What to work on >> List every line below containing "automatisch".

Stored data entries >>
▽

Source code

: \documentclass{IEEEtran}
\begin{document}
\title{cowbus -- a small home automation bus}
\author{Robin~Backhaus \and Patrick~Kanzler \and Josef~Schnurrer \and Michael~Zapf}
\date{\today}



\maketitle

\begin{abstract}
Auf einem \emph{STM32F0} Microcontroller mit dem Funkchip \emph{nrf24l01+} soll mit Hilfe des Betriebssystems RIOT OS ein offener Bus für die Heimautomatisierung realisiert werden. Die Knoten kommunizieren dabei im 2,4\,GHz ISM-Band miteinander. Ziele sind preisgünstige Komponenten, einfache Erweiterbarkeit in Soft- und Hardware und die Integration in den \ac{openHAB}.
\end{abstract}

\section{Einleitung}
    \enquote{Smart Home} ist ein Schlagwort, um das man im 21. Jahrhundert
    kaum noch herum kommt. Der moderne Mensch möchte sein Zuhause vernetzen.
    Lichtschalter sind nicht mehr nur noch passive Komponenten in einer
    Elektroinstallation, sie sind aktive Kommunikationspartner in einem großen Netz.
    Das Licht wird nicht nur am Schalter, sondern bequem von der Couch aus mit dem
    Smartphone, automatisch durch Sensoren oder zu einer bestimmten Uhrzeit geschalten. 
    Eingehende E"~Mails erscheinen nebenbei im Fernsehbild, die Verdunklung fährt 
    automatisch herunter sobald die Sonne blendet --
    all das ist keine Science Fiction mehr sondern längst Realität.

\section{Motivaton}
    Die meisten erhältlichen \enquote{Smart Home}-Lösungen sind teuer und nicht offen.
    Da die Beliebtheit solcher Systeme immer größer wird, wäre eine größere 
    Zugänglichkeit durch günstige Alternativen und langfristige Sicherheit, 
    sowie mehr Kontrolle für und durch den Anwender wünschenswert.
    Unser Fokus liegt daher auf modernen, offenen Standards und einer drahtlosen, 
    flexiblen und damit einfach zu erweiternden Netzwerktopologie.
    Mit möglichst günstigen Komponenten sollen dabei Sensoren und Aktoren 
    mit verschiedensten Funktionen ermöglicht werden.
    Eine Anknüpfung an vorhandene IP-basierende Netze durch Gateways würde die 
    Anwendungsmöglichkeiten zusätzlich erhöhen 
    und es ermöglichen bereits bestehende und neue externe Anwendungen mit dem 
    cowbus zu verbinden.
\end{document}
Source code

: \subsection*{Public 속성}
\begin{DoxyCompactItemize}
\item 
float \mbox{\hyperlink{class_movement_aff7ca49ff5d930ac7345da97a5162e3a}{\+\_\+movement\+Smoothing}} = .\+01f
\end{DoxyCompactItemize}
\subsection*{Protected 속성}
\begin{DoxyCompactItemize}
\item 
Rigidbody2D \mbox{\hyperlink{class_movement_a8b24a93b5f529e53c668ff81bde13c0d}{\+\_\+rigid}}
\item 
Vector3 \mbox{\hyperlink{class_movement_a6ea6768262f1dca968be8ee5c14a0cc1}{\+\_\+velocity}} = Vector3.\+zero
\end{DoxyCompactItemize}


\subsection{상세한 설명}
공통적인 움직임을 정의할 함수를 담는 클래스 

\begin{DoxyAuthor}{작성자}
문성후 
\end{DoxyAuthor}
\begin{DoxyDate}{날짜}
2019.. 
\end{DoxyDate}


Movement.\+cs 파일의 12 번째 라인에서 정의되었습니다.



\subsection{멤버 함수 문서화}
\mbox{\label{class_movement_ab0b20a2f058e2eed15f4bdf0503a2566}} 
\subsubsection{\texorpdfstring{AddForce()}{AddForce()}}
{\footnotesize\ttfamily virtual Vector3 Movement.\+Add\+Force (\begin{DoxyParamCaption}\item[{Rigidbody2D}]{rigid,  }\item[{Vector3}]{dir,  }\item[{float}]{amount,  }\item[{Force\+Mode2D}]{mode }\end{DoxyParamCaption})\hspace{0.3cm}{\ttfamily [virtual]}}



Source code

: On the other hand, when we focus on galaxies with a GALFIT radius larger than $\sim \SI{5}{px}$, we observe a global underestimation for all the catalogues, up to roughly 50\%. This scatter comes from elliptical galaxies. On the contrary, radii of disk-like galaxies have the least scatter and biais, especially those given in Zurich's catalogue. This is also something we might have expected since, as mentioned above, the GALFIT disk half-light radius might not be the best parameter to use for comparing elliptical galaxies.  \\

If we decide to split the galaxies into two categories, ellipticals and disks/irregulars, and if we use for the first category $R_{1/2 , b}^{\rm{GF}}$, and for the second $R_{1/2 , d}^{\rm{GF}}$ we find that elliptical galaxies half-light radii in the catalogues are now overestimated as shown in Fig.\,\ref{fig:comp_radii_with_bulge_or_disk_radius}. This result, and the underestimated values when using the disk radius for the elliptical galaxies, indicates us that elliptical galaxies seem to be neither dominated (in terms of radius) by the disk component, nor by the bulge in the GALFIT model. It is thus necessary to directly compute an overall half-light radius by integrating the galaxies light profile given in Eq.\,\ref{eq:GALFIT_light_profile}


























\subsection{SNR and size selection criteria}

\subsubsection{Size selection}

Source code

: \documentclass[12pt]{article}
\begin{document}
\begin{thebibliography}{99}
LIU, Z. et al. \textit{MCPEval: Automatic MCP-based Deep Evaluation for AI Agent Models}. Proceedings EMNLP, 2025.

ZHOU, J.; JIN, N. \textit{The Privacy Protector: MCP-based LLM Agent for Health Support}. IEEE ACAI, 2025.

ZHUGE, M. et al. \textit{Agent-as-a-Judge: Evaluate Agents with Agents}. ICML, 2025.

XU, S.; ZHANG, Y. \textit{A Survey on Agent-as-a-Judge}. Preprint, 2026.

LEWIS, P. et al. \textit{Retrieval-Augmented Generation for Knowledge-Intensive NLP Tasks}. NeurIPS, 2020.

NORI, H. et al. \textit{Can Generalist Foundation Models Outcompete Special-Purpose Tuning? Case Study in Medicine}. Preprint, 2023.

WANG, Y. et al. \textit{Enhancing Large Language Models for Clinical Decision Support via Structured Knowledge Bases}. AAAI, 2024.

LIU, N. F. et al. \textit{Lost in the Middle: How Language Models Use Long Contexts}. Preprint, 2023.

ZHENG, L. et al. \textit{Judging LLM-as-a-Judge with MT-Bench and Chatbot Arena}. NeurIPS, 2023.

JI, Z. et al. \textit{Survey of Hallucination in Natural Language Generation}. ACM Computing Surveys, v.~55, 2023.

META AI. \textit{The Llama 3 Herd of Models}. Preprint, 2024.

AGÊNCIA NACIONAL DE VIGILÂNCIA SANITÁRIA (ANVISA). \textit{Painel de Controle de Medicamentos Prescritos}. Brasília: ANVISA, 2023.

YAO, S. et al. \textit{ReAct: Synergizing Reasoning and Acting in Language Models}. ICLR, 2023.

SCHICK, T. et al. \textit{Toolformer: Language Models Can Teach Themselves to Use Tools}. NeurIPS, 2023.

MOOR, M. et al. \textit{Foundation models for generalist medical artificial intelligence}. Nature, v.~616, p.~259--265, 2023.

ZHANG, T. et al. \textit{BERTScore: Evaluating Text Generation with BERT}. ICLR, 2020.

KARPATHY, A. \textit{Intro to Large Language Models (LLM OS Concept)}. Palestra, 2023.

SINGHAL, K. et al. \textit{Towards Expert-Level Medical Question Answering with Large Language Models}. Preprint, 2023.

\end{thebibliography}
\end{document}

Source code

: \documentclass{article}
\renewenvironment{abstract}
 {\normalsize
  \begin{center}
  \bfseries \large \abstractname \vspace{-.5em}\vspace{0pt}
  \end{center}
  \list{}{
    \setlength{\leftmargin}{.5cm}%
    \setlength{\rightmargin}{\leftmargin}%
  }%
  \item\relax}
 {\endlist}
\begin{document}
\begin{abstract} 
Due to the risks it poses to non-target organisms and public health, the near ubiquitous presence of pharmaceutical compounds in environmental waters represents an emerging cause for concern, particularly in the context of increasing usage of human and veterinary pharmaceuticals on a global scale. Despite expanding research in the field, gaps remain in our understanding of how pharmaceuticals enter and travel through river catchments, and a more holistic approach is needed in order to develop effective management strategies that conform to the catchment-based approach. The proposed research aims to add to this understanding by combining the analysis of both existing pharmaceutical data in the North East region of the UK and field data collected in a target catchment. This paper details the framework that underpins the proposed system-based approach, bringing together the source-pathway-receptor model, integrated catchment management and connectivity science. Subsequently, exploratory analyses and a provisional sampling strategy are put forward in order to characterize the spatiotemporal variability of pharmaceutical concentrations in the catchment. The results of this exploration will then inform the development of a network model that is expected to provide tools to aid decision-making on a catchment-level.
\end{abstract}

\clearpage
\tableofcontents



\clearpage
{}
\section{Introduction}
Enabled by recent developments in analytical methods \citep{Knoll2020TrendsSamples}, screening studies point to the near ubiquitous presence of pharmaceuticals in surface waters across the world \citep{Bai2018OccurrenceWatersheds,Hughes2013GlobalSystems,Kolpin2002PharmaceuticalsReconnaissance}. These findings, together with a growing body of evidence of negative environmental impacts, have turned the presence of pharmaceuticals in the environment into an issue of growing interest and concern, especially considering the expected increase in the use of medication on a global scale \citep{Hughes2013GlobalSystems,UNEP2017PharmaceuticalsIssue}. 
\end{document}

△

Task response >>
    Smartphone, automatisch durch Sensoren oder zu einer bestimmten Uhrzeit geschalten. 
    automatisch herunter sobald die Sonne blendet --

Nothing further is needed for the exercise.